Please print the records below exactly as they are.

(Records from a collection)
-- Opening Marker --
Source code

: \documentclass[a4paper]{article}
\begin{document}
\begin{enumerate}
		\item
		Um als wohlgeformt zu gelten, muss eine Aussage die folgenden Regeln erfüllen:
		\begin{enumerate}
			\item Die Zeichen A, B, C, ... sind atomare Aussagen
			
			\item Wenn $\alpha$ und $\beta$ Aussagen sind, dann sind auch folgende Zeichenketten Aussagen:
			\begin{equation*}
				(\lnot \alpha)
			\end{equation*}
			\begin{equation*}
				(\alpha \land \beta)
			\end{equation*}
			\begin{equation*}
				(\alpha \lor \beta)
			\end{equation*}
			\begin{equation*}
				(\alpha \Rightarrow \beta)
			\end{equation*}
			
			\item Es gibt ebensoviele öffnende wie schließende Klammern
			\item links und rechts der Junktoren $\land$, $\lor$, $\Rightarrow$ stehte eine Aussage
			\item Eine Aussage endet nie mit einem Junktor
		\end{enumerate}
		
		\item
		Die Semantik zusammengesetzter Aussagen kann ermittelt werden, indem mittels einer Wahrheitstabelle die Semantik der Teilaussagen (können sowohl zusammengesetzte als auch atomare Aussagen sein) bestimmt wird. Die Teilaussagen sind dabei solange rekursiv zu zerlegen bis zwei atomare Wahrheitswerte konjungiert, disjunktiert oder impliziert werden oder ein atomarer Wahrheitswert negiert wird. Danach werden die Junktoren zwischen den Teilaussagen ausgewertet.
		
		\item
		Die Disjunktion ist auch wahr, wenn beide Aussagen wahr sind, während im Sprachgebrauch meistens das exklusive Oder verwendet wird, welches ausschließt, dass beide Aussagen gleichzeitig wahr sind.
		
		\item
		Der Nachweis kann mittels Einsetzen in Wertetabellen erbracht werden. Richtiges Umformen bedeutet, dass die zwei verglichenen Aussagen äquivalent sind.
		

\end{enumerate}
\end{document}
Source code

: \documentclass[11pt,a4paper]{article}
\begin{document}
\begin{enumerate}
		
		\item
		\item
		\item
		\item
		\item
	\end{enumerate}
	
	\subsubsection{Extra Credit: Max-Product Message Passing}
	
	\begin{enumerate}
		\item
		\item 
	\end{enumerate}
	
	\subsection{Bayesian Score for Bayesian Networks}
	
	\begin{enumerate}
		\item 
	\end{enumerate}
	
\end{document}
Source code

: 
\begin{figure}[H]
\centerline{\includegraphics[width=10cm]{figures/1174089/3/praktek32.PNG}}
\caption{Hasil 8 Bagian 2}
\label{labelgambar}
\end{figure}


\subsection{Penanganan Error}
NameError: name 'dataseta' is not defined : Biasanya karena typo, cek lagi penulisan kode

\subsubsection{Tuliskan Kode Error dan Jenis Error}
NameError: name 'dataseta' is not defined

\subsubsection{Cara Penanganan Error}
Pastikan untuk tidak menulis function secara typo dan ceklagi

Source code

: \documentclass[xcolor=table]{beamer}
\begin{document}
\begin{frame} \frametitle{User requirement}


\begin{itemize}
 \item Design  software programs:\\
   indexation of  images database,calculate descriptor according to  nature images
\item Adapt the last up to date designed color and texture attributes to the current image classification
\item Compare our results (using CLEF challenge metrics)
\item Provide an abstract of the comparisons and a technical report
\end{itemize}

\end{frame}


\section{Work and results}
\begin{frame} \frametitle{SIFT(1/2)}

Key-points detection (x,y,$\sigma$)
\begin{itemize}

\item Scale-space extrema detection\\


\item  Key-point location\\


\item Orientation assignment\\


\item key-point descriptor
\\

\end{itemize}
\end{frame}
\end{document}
-- Closing Marker --
Answer to this task »
Source code

: \documentclass[a4paper]{article}
\begin{document}
\begin{enumerate}
		\item
		Um als wohlgeformt zu gelten, muss eine Aussage die folgenden Regeln erfüllen:
		\begin{enumerate}
			\item Die Zeichen A, B, C, ... sind atomare Aussagen
			
			\item Wenn $\alpha$ und $\beta$ Aussagen sind, dann sind auch folgende Zeichenketten Aussagen:
			\begin{equation*}
				(\lnot \alpha)
			\end{equation*}
			\begin{equation*}
				(\alpha \land \beta)
			\end{equation*}
			\begin{equation*}
				(\alpha \lor \beta)
			\end{equation*}
			\begin{equation*}
				(\alpha \Rightarrow \beta)
			\end{equation*}
			
			\item Es gibt ebensoviele öffnende wie schließende Klammern
			\item links und rechts der Junktoren $\land$, $\lor$, $\Rightarrow$ stehte eine Aussage
			\item Eine Aussage endet nie mit einem Junktor
		\end{enumerate}
		
		\item
		Die Semantik zusammengesetzter Aussagen kann ermittelt werden, indem mittels einer Wahrheitstabelle die Semantik der Teilaussagen (können sowohl zusammengesetzte als auch atomare Aussagen sein) bestimmt wird. Die Teilaussagen sind dabei solange rekursiv zu zerlegen bis zwei atomare Wahrheitswerte konjungiert, disjunktiert oder impliziert werden oder ein atomarer Wahrheitswert negiert wird. Danach werden die Junktoren zwischen den Teilaussagen ausgewertet.
		
		\item
		Die Disjunktion ist auch wahr, wenn beide Aussagen wahr sind, während im Sprachgebrauch meistens das exklusive Oder verwendet wird, welches ausschließt, dass beide Aussagen gleichzeitig wahr sind.
		
		\item
		Der Nachweis kann mittels Einsetzen in Wertetabellen erbracht werden. Richtiges Umformen bedeutet, dass die zwei verglichenen Aussagen äquivalent sind.
		

\end{enumerate}
\end{document}
Source code

: \documentclass[11pt,a4paper]{article}
\begin{document}
\begin{enumerate}
		
		\item
		\item
		\item
		\item
		\item
	\end{enumerate}
	
	\subsubsection{Extra Credit: Max-Product Message Passing}
	
	\begin{enumerate}
		\item
		\item 
	\end{enumerate}
	
	\subsection{Bayesian Score for Bayesian Networks}
	
	\begin{enumerate}
		\item 
	\end{enumerate}
	
\end{document}
Source code

: 
\begin{figure}[H]
\centerline{\includegraphics[width=10cm]{figures/1174089/3/praktek32.PNG}}
\caption{Hasil 8 Bagian 2}
\label{labelgambar}
\end{figure}


\subsection{Penanganan Error}
NameError: name 'dataseta' is not defined : Biasanya karena typo, cek lagi penulisan kode

\subsubsection{Tuliskan Kode Error dan Jenis Error}
NameError: name 'dataseta' is not defined

\subsubsection{Cara Penanganan Error}
Pastikan untuk tidak menulis function secara typo dan ceklagi

Source code

: \documentclass[xcolor=table]{beamer}
\begin{document}
\begin{frame} \frametitle{User requirement}


\begin{itemize}
 \item Design  software programs:\\
   indexation of  images database,calculate descriptor according to  nature images
\item Adapt the last up to date designed color and texture attributes to the current image classification
\item Compare our results (using CLEF challenge metrics)
\item Provide an abstract of the comparisons and a technical report
\end{itemize}

\end{frame}


\section{Work and results}
\begin{frame} \frametitle{SIFT(1/2)}

Key-points detection (x,y,$\sigma$)
\begin{itemize}

\item Scale-space extrema detection\\


\item  Key-point location\\


\item Orientation assignment\\


\item key-point descriptor
\\

\end{itemize}
\end{frame}
\end{document}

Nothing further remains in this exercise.